What are opamps?
Absolute Maximum Ratings (Differential Input Voltage)
Differential Input Voltage
The differential input voltage is the maximum voltage that can be supplied to the +Input (Non-inverting input) and -Input (Inverting input) pins without causing damage or degrading IC characteristics.
This voltage is suitable as a reference for both the inverting and non-inverting terminals, and refers to the voltage difference between both terminals.
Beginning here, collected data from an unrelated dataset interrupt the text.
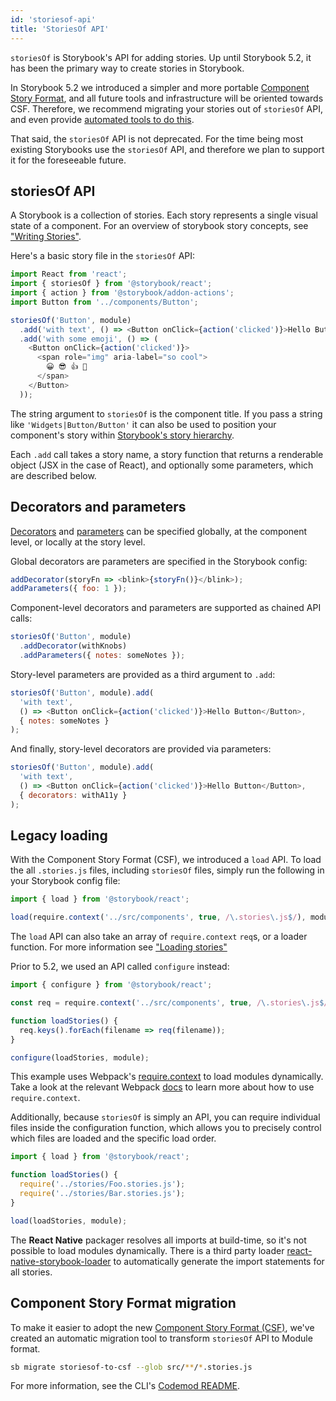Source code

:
 ```yaml
---
id: 'storiesof-api'
title: 'StoriesOf API'
---
```


`storiesOf` is Storybook's API for adding stories. Up until Storybook 5.2, it has been the primary way to create stories in Storybook.

In Storybook 5.2 we introduced a simpler and more portable [Component Story Format](../component-story-format/), and all future tools and infrastructure will be oriented towards CSF. Therefore, we recommend migrating your stories out of `storiesOf` API, and even provide [automated tools to do this](#component-story-format-migration).

That said, the `storiesOf` API is not deprecated. For the time being most existing Storybooks use the `storiesOf` API, and therefore we plan to support it for the foreseeable future.

## storiesOf API

A Storybook is a collection of stories. Each story represents a single visual state of a component. For an overview of storybook story concepts, see ["Writing Stories"](../../basics/writing-stories/).

Here's a basic story file in the `storiesOf` API:

```js
import React from 'react';
import { storiesOf } from '@storybook/react';
import { action } from '@storybook/addon-actions';
import Button from '../components/Button';

storiesOf('Button', module)
  .add('with text', () => <Button onClick={action('clicked')}>Hello Button</Button>)
  .add('with some emoji', () => (
    <Button onClick={action('clicked')}>
      <span role="img" aria-label="so cool">
        😀 😎 👍 💯
      </span>
    </Button>
  ));
```

The string argument to `storiesOf` is the component title. If you pass a string like `'Widgets|Button/Button'` it can also be used to position your component's story within [Storybook's story hierarchy](../../basics/writing-stories/#story-hierarchy).

Each `.add` call takes a story name, a story function that returns a renderable object (JSX in the case of React), and optionally some parameters, which are described below.

## Decorators and parameters

[Decorators](../../basics/writing-stories/#decorators) and [parameters](../../basics/writing-stories/#parameters) can be specified globally, at the component level, or locally at the story level.

Global decorators are parameters are specified in the Storybook config:

```js
addDecorator(storyFn => <blink>{storyFn()}</blink>);
addParameters({ foo: 1 });
```

Component-level decorators and parameters are supported as chained API calls:

```js
storiesOf('Button', module)
  .addDecorator(withKnobs)
  .addParameters({ notes: someNotes });
```

Story-level parameters are provided as a third argument to `.add`:

```js
storiesOf('Button', module).add(
  'with text',
  () => <Button onClick={action('clicked')}>Hello Button</Button>,
  { notes: someNotes }
);
```

And finally, story-level decorators are provided via parameters:

```js
storiesOf('Button', module).add(
  'with text',
  () => <Button onClick={action('clicked')}>Hello Button</Button>,
  { decorators: withA11y }
);
```

## Legacy loading

With the Component Story Format (CSF), we introduced a `load` API. To load the all `.stories.js` files, including `storiesOf` files, simply run the following in your Storybook config file:

```js
import { load } from '@storybook/react';

load(require.context('../src/components', true, /\.stories\.js$/), module);
```

The `load` API can also take an array of `require.context` `req`s, or a loader function. For more information see ["Loading stories"](../../basics/writing-stories/#loading-stories)

Prior to 5.2, we used an API called `configure` instead:

```js
import { configure } from '@storybook/react';

const req = require.context('../src/components', true, /\.stories\.js$/);

function loadStories() {
  req.keys().forEach(filename => req(filename));
}

configure(loadStories, module);
```

This example uses Webpack's [require.context](https://webpack.js.org/guides/dependency-management/#require-context) to load modules dynamically. Take a look at the relevant Webpack [docs](https://webpack.js.org/guides/dependency-management/#require-context) to learn more about how to use `require.context`.

Additionally, because `storiesOf` is simply an API, you can require individual files inside the configuration function, which allows you to precisely control which files are loaded and the specific load order.

```js
import { load } from '@storybook/react';

function loadStories() {
  require('../stories/Foo.stories.js');
  require('../stories/Bar.stories.js');
}

load(loadStories, module);
```

The **React Native** packager resolves all imports at build-time, so it's not possible to load modules dynamically. There is a third party loader [react-native-storybook-loader](https://github.com/elderfo/react-native-storybook-loader) to automatically generate the import statements for all stories.

## Component Story Format migration

To make it easier to adopt the new [Component Story Format (CSF)](../component-story-format/), we've created an automatic migration tool to transform `storiesOf` API to Module format.

```sh
sb migrate storiesof-to-csf --glob src/**/*.stories.js
```

For more information, see the CLI's [Codemod README](https://github.com/storybookjs/storybook/tree/next/lib/codemod).

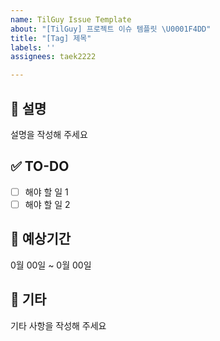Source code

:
 ```yaml
---
name: TilGuy Issue Template
about: "[TilGuy] 프로젝트 이슈 템플릿 \U0001F4DD"
title: "[Tag] 제목"
labels: ''
assignees: taek2222

---
```


## 📄 설명
설명을 작성해 주세요

## ✅ TO-DO
- [ ] 해야 할 일 1
- [ ] 해야 할 일 2

## 🌱 예상기간
0월 00일 ~ 0월 00일

## 🔔 기타
기타 사항을 작성해 주세요
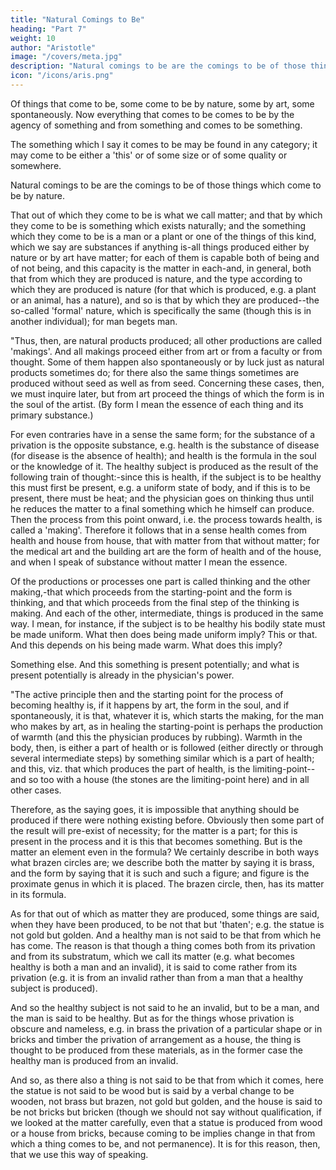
 ```yaml
---
title: "Natural Comings to Be"
heading: "Part 7"
weight: 10
author: "Aristotle"
image: "/covers/meta.jpg"
description: "Natural comings to be are the comings to be of those things which come to be by nature"
icon: "/icons/aris.png"
---
```




Of things that come to be, some come to be by nature, some by art, some spontaneously. Now everything that comes to be comes to be by the agency of something and from something and comes to be something.

The something which I say it comes to be may be found in any category; it may come to be either a 'this' or of some size or of some quality or somewhere.

Natural comings to be are the comings to be of those things which come to be by nature. 

That out of which they come to be is what we call matter; and that by which they come to be is something which exists naturally; and the something which they come to be is a man or a plant or one of the things of this kind, which we say are substances if anything is-all things produced either by nature or by art have matter; for each of them is capable both of being and of not being, and this capacity is the matter in each-and, in general, both that from which they are produced is nature, and the type according to which they are produced is nature (for that which is produced, e.g. a plant or an animal, has a nature), and so is that by which they are produced--the so-called 'formal' nature, which is specifically the same (though this is in another individual); for man begets man.

"Thus, then, are natural products produced; all other productions are called 'makings'. And all makings proceed either from art or from a faculty or from thought. Some of them happen also spontaneously or by luck just as natural products sometimes do; for there also the same things sometimes are produced without seed as well as from seed. Concerning these cases, then, we must inquire later, but from art proceed the things of which the form is in the soul of the artist. (By form I mean the essence of each thing and its primary substance.) 

For even contraries have in a sense the same form; for the substance of a privation is the opposite substance, e.g. health is the substance of disease (for disease is the absence of health); and health is the formula in the soul or the knowledge of it. The healthy subject is produced as the result of the following train of thought:-since this is health, if the subject is to be healthy this must first be present, e.g. a uniform state of body, and if this is to be present, there must be heat; and the physician goes on thinking thus until he reduces the matter to a final something which he himself can produce. Then the process from this point onward, i.e. the process towards health, is called a 'making'. Therefore it follows that in a sense health comes from health and house from house, that with matter from that without matter; for the medical art and the building art are the form of health and of the house, and when I speak of substance without matter I mean the essence.

Of the productions or processes one part is called thinking and the other making,-that which proceeds from the starting-point and the form is thinking, and that which proceeds from the final step of the thinking is making. And each of the other, intermediate, things is produced in the same way. I mean, for instance, if the subject is to be healthy his bodily state must be made uniform. What then does being made uniform imply? This or that. And this depends on his being made warm. What does this imply? 

Something else. And this something is present potentially; and what is present potentially is already in the physician's power.

"The active principle then and the starting point for the process of becoming healthy is, if it happens by art, the form in the soul, and if spontaneously, it is that, whatever it is, which starts the making, for the man who makes by art, as in healing the starting-point is perhaps the production of warmth (and this the physician produces by rubbing). Warmth in the body, then, is either a part of health or is followed (either directly or through several intermediate steps) by something similar which is a part of health; and this, viz. that which produces the part of health, is the limiting-point--and so too with a house (the stones are the limiting-point here) and in all other cases.

Therefore, as the saying goes, it is impossible that anything should be produced if there were nothing existing before. Obviously then some part of the result will pre-exist of necessity; for the matter is a part; for this is present in the process and it is this that becomes something. But is the matter an element even in the formula? We certainly describe in both ways what brazen circles are; we describe both the matter by saying it is brass, and the form by saying that it is such and such a figure; and figure is the proximate genus in which it is placed. The brazen circle, then, has its matter in its formula.

As for that out of which as matter they are produced, some things are said, when they have been produced, to be not that but 'thaten'; e.g. the statue is not gold but golden. And a healthy man is not said to be that from which he has come. The reason is that though a thing comes both from its privation and from its substratum, which we call its matter (e.g. what becomes healthy is both a man and an invalid), it is said to come rather from its privation (e.g. it is from an invalid rather than from a man that a healthy subject is produced). 

And so the healthy subject is not said to he an invalid, but to be a man, and the man is said to be healthy. But as for the things whose privation is obscure and nameless, e.g. in brass the privation of a particular shape or in bricks and timber the privation of arrangement as a house, the thing is thought to be produced from these materials, as in the former case the healthy man is produced from an invalid. 

And so, as there also a thing is not said to be that from which it comes, here the statue is not said to be wood but is said by a verbal change to be wooden, not brass but brazen, not gold but golden, and the house is said to be not bricks but bricken (though we should not say without qualification, if we looked at the matter carefully, even that a statue is produced from wood or a house from bricks, because coming to be implies change in that from which a thing comes to be, and not permanence). It is for this reason, then, that we use this way of speaking.

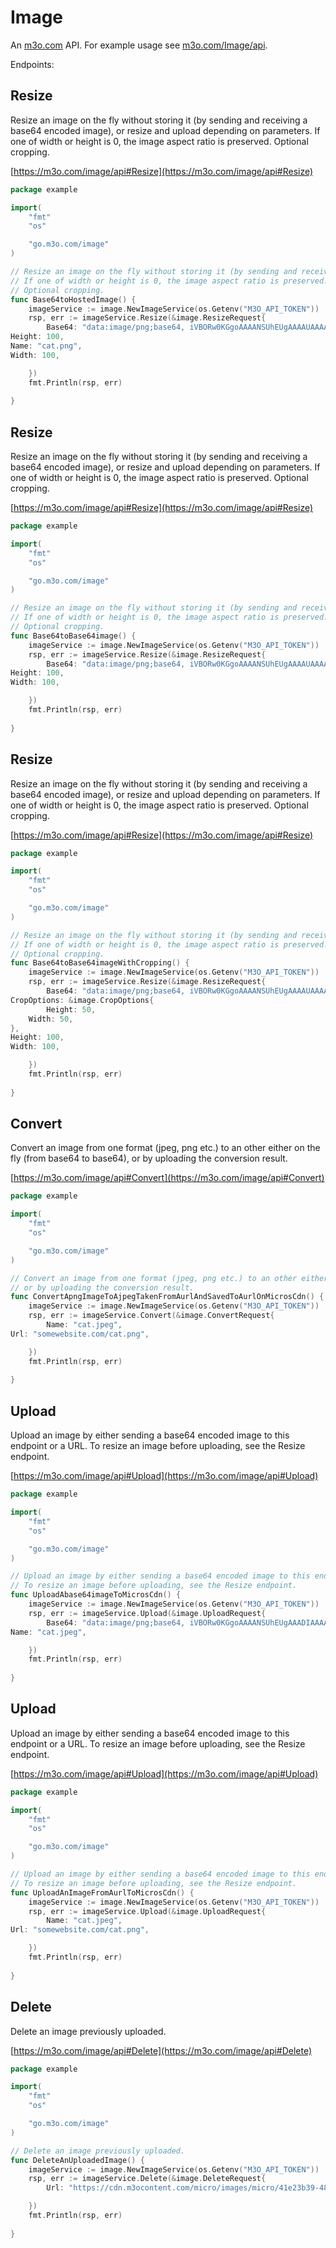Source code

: # Image

An [m3o.com](https://m3o.com) API. For example usage see [m3o.com/Image/api](https://m3o.com/Image/api).

Endpoints:

## Resize

Resize an image on the fly without storing it (by sending and receiving a base64 encoded image), or resize and upload depending on parameters.
If one of width or height is 0, the image aspect ratio is preserved.
Optional cropping.


[https://m3o.com/image/api#Resize](https://m3o.com/image/api#Resize)

```go
package example

import(
	"fmt"
	"os"

	"go.m3o.com/image"
)

// Resize an image on the fly without storing it (by sending and receiving a base64 encoded image), or resize and upload depending on parameters.
// If one of width or height is 0, the image aspect ratio is preserved.
// Optional cropping.
func Base64toHostedImage() {
	imageService := image.NewImageService(os.Getenv("M3O_API_TOKEN"))
	rsp, err := imageService.Resize(&image.ResizeRequest{
		Base64: "data:image/png;base64, iVBORw0KGgoAAAANSUhEUgAAAAUAAAAFCAYAAACNbyblAAAAHElEQVQI12P4//8/w38GIAXDIBKE0DHxgljNBAAO9TXL0Y4OHwAAAABJRU5ErkJggg==",
Height: 100,
Name: "cat.png",
Width: 100,

	})
	fmt.Println(rsp, err)
	
}
```
## Resize

Resize an image on the fly without storing it (by sending and receiving a base64 encoded image), or resize and upload depending on parameters.
If one of width or height is 0, the image aspect ratio is preserved.
Optional cropping.


[https://m3o.com/image/api#Resize](https://m3o.com/image/api#Resize)

```go
package example

import(
	"fmt"
	"os"

	"go.m3o.com/image"
)

// Resize an image on the fly without storing it (by sending and receiving a base64 encoded image), or resize and upload depending on parameters.
// If one of width or height is 0, the image aspect ratio is preserved.
// Optional cropping.
func Base64toBase64image() {
	imageService := image.NewImageService(os.Getenv("M3O_API_TOKEN"))
	rsp, err := imageService.Resize(&image.ResizeRequest{
		Base64: "data:image/png;base64, iVBORw0KGgoAAAANSUhEUgAAAAUAAAAFCAYAAACNbyblAAAAHElEQVQI12P4//8/w38GIAXDIBKE0DHxgljNBAAO9TXL0Y4OHwAAAABJRU5ErkJggg==",
Height: 100,
Width: 100,

	})
	fmt.Println(rsp, err)
	
}
```
## Resize

Resize an image on the fly without storing it (by sending and receiving a base64 encoded image), or resize and upload depending on parameters.
If one of width or height is 0, the image aspect ratio is preserved.
Optional cropping.


[https://m3o.com/image/api#Resize](https://m3o.com/image/api#Resize)

```go
package example

import(
	"fmt"
	"os"

	"go.m3o.com/image"
)

// Resize an image on the fly without storing it (by sending and receiving a base64 encoded image), or resize and upload depending on parameters.
// If one of width or height is 0, the image aspect ratio is preserved.
// Optional cropping.
func Base64toBase64imageWithCropping() {
	imageService := image.NewImageService(os.Getenv("M3O_API_TOKEN"))
	rsp, err := imageService.Resize(&image.ResizeRequest{
		Base64: "data:image/png;base64, iVBORw0KGgoAAAANSUhEUgAAAAUAAAAFCAYAAACNbyblAAAAHElEQVQI12P4//8/w38GIAXDIBKE0DHxgljNBAAO9TXL0Y4OHwAAAABJRU5ErkJggg==",
CropOptions: &image.CropOptions{
		Height: 50,
	Width: 50,
},
Height: 100,
Width: 100,

	})
	fmt.Println(rsp, err)
	
}
```
## Convert

Convert an image from one format (jpeg, png etc.) to an other either on the fly (from base64 to base64),
or by uploading the conversion result.


[https://m3o.com/image/api#Convert](https://m3o.com/image/api#Convert)

```go
package example

import(
	"fmt"
	"os"

	"go.m3o.com/image"
)

// Convert an image from one format (jpeg, png etc.) to an other either on the fly (from base64 to base64),
// or by uploading the conversion result.
func ConvertApngImageToAjpegTakenFromAurlAndSavedToAurlOnMicrosCdn() {
	imageService := image.NewImageService(os.Getenv("M3O_API_TOKEN"))
	rsp, err := imageService.Convert(&image.ConvertRequest{
		Name: "cat.jpeg",
Url: "somewebsite.com/cat.png",

	})
	fmt.Println(rsp, err)
	
}
```
## Upload

Upload an image by either sending a base64 encoded image to this endpoint or a URL.
To resize an image before uploading, see the Resize endpoint.


[https://m3o.com/image/api#Upload](https://m3o.com/image/api#Upload)

```go
package example

import(
	"fmt"
	"os"

	"go.m3o.com/image"
)

// Upload an image by either sending a base64 encoded image to this endpoint or a URL.
// To resize an image before uploading, see the Resize endpoint.
func UploadAbase64imageToMicrosCdn() {
	imageService := image.NewImageService(os.Getenv("M3O_API_TOKEN"))
	rsp, err := imageService.Upload(&image.UploadRequest{
		Base64: "data:image/png;base64, iVBORw0KGgoAAAANSUhEUgAAADIAAAAyCAYAAAAeP4ixAAAAx0lEQVR4nOzaMaoDMQyE4ZHj+x82vVdhwQoTkzKQEcwP5r0ihT7sbjUTeAJ4HCegXQJYfOYefOyjDuBiz3yjwJBoCIl6QZOeUjTC1Ix1IxEJXF9+0KWsf2bD4bn37OO/c/wuQ9QyRC1D1DJELUPUMkQtQ9QyRC1D1DJELUPUMkQtQ9QyRC1D1DJELUPUMkQtQ9Sa/NG94Tf3j4WBdaxudMEkn4IM2rZBA0wBrvo7aOcpj2emXvLeVt0IGm0GVXUj91mvAAAA//+V2CZl+4AKXwAAAABJRU5ErkJggg==",
Name: "cat.jpeg",

	})
	fmt.Println(rsp, err)
	
}
```
## Upload

Upload an image by either sending a base64 encoded image to this endpoint or a URL.
To resize an image before uploading, see the Resize endpoint.


[https://m3o.com/image/api#Upload](https://m3o.com/image/api#Upload)

```go
package example

import(
	"fmt"
	"os"

	"go.m3o.com/image"
)

// Upload an image by either sending a base64 encoded image to this endpoint or a URL.
// To resize an image before uploading, see the Resize endpoint.
func UploadAnImageFromAurlToMicrosCdn() {
	imageService := image.NewImageService(os.Getenv("M3O_API_TOKEN"))
	rsp, err := imageService.Upload(&image.UploadRequest{
		Name: "cat.jpeg",
Url: "somewebsite.com/cat.png",

	})
	fmt.Println(rsp, err)
	
}
```
## Delete

Delete an image previously uploaded.


[https://m3o.com/image/api#Delete](https://m3o.com/image/api#Delete)

```go
package example

import(
	"fmt"
	"os"

	"go.m3o.com/image"
)

// Delete an image previously uploaded.
func DeleteAnUploadedImage() {
	imageService := image.NewImageService(os.Getenv("M3O_API_TOKEN"))
	rsp, err := imageService.Delete(&image.DeleteRequest{
		Url: "https://cdn.m3ocontent.com/micro/images/micro/41e23b39-48dd-42b6-9738-79a313414bb8/cat.png",

	})
	fmt.Println(rsp, err)
	
}
```

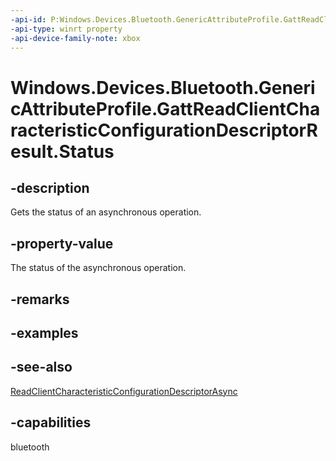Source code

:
 ```yaml
---
-api-id: P:Windows.Devices.Bluetooth.GenericAttributeProfile.GattReadClientCharacteristicConfigurationDescriptorResult.Status
-api-type: winrt property
-api-device-family-note: xbox
---
```


<!-- Property syntax
public Windows.Devices.Bluetooth.GenericAttributeProfile.GattCommunicationStatus Status { get; }
-->

# Windows.Devices.Bluetooth.GenericAttributeProfile.GattReadClientCharacteristicConfigurationDescriptorResult.Status

## -description
Gets the status of an asynchronous operation.

## -property-value
The status of the asynchronous operation.

## -remarks

## -examples

## -see-also
[ReadClientCharacteristicConfigurationDescriptorAsync](gattcharacteristic_readclientcharacteristicconfigurationdescriptorasync_310627851.md)
## -capabilities
bluetooth
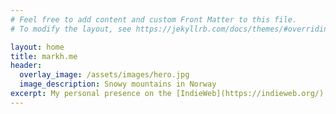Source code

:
 ```yaml
---
# Feel free to add content and custom Front Matter to this file.
# To modify the layout, see https://jekyllrb.com/docs/themes/#overriding-theme-defaults

layout: home
title: markh.me
header:
  overlay_image: /assets/images/hero.jpg
  image_description: Snowy mountains in Norway
excerpt: My personal presence on the [IndieWeb](https://indieweb.org/).
---
```

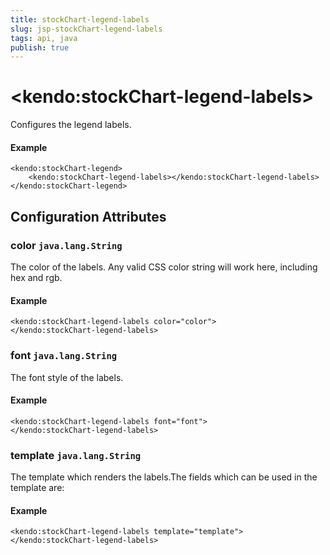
 ```yaml
---
title: stockChart-legend-labels
slug: jsp-stockChart-legend-labels
tags: api, java
publish: true
---
```


# \<kendo:stockChart-legend-labels\>

Configures the legend labels.

#### Example
    <kendo:stockChart-legend>
        <kendo:stockChart-legend-labels></kendo:stockChart-legend-labels>
    </kendo:stockChart-legend>

## Configuration Attributes

### color `java.lang.String`

The color of the labels.
Any valid CSS color string will work here, including hex and rgb.

#### Example
    <kendo:stockChart-legend-labels color="color">
    </kendo:stockChart-legend-labels>

### font `java.lang.String`

The font style of the labels.

#### Example
    <kendo:stockChart-legend-labels font="font">
    </kendo:stockChart-legend-labels>

### template `java.lang.String`

The template which renders the labels.The fields which can be used in the template are:

#### Example
    <kendo:stockChart-legend-labels template="template">
    </kendo:stockChart-legend-labels>


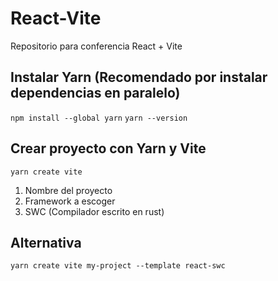 # React-Vite
Repositorio para conferencia React + Vite
## Instalar Yarn (Recomendado por instalar dependencias en paralelo)
```npm install --global yarn```
```yarn --version```
## Crear proyecto con Yarn y Vite
```yarn create vite```
1. Nombre del proyecto
2. Framework a escoger
3. SWC (Compilador escrito en rust)
## Alternativa
```yarn create vite my-project --template react-swc```
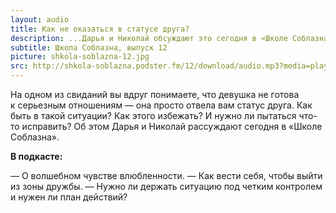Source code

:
 ```yaml
---
layout: audio
title: Как не оказаться в статусе друга?
description: ...Дарья и Николай обсуждают это сегодня в «Школе Соблазна».
subtitle: Школа Соблазна, выпуск 12
picture: shkola-soblazna-12.jpg
src: http://shkola-soblazna.podster.fm/12/download/audio.mp3?media=player
---
```


На одном из свиданий вы вдруг понимаете, что девушка не готова к серьезным отношениям — она просто отвела вам статус друга. Как быть в такой ситуации? Как этого избежать? И нужно ли пытаться что-то исправить? Об этом Дарья и Николай рассуждают сегодня в «Школе Соблазна».

**В подкасте:**

— О волшебном чувстве влюбленности.
— Как вести себя, чтобы выйти из зоны дружбы.
— Нужно ли держать ситуацию под четким контролем и нужен ли план действий? 
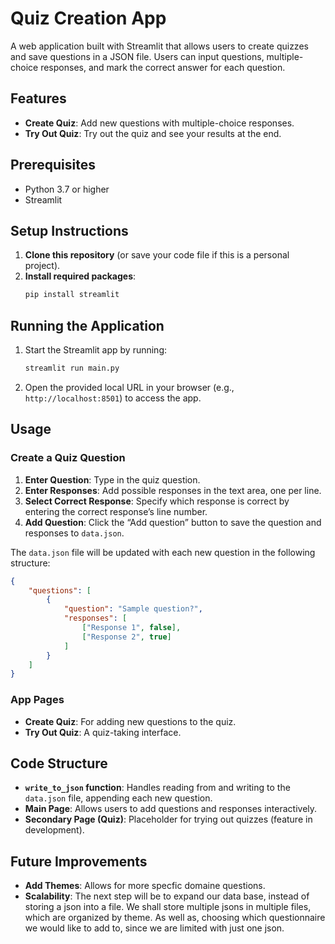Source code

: # Quiz Creation App

A web application built with Streamlit that allows users to create quizzes and save questions in a JSON file. Users can input questions, multiple-choice responses, and mark the correct answer for each question.

## Features

- **Create Quiz**: Add new questions with multiple-choice responses.
- **Try Out Quiz**: Try out the quiz and see your results at the end.

## Prerequisites
- Python 3.7 or higher
- Streamlit

## Setup Instructions

1. **Clone this repository** (or save your code file if this is a personal project).
2. **Install required packages**:
   ```bash
   pip install streamlit
   ```
   
## Running the Application

1. Start the Streamlit app by running:
   ```bash
   streamlit run main.py
   ```
2. Open the provided local URL in your browser (e.g., `http://localhost:8501`) to access the app.

## Usage

### Create a Quiz Question

1. **Enter Question**: Type in the quiz question.
2. **Enter Responses**: Add possible responses in the text area, one per line.
3. **Select Correct Response**: Specify which response is correct by entering the correct response’s line number.
4. **Add Question**: Click the “Add question” button to save the question and responses to `data.json`.

The `data.json` file will be updated with each new question in the following structure:

```json
{
    "questions": [
        {
            "question": "Sample question?",
            "responses": [
                ["Response 1", false],
                ["Response 2", true]
            ]
        }
    ]
}
```

### App Pages

- **Create Quiz**: For adding new questions to the quiz.
- **Try Out Quiz**: A quiz-taking interface.

## Code Structure

- **`write_to_json` function**: Handles reading from and writing to the `data.json` file, appending each new question.
- **Main Page**: Allows users to add questions and responses interactively.
- **Secondary Page (Quiz)**: Placeholder for trying out quizzes (feature in development).

## Future Improvements

- **Add Themes**: Allows for more specfic domaine questions.
- **Scalability**: The next step will be to expand our data base, instead of storing a json into a file. We shall store multiple jsons in multiple files, which are organized by theme. As well as, choosing which questionnaire we would like to add to, since we are limited with just one json.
Polarity is not important.
However, the potential of each input terminal is assumed to be equal to or greater than the potential at the VEE pin.
The reason is that an ESD protection element is built into the IC, and if the potential at the input pin is lower than VEE, current will flow from the termnial through the ESD protection element, which can lead to characteristics deterioration and/or damage.
The protection element can be connected between VEE (GND) and the input pin, as shown in the left side of the below diagram, or between the input pins and VCC and VEE (GND), providing 2 pathways.
In the former case, since there is no path for current to flow at the VCC side, the differential voltage is determined based on the withstand voltage of the transistor (NPN, PNP) connected to the input terminal, regardles of the value of VCC.
In the latter case, because a protection element exists at the VCC side as well, since the input pin requires a potential less than VCC, the differential voltage is determined by VCC-VEE or VDD-VEE.
Some opamps utilize an NPN differential input stage, and in order to provide protection between the base and emitter, a clamping diode is inserted between the input terminals, or products with a differential input voltage of several volts are used.